Saved entries:
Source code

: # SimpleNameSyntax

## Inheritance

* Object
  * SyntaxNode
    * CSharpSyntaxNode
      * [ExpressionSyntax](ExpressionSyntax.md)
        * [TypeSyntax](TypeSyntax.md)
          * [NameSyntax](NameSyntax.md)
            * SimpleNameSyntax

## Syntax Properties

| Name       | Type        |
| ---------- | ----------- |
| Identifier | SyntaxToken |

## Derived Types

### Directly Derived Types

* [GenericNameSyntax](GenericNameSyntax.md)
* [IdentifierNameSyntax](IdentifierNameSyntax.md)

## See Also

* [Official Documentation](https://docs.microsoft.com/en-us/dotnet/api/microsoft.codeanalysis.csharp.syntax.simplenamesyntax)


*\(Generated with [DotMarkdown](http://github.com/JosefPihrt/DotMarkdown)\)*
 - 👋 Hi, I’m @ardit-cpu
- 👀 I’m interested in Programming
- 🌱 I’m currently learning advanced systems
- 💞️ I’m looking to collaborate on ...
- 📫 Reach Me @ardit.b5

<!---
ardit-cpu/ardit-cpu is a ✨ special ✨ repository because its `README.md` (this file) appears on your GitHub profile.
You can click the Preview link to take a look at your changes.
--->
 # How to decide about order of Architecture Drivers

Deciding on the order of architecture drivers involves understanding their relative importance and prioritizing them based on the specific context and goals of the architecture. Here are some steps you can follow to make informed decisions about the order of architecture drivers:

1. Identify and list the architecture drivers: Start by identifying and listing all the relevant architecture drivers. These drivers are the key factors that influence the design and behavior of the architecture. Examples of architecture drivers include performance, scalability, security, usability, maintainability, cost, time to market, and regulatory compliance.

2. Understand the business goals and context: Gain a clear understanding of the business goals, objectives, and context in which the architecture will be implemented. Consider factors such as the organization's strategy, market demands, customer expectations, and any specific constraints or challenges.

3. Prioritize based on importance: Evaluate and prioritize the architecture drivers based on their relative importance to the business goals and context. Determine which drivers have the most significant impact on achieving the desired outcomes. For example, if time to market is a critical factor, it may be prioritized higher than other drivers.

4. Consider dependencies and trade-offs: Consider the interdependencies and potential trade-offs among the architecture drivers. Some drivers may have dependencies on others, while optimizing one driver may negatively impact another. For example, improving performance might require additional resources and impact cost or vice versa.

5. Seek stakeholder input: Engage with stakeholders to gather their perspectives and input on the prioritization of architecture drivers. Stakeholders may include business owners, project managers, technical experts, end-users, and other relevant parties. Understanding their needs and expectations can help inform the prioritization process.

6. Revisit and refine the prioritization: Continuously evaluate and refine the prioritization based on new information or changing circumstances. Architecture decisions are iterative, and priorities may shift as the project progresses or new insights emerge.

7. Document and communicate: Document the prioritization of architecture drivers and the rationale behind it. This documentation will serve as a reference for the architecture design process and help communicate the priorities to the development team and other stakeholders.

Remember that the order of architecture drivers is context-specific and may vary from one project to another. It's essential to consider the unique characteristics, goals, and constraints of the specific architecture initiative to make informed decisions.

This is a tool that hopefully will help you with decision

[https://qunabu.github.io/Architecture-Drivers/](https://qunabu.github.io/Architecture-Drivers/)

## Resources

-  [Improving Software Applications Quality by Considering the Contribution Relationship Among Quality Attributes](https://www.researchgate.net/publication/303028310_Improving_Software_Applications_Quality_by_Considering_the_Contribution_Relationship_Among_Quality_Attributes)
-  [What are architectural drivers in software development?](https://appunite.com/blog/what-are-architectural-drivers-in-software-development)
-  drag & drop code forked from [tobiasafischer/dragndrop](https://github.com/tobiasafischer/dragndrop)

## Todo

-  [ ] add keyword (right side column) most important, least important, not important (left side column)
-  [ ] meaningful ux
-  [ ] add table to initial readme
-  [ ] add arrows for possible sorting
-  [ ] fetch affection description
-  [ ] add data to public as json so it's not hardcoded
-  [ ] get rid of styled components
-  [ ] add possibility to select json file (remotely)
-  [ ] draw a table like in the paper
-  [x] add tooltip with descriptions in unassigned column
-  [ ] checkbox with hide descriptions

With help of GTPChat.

-- Task --
If a line in the records above holds the string "table", copy it.

-- Response for this exercise --
-  [ ] add table to initial readme
-  [ ] draw a table like in the paper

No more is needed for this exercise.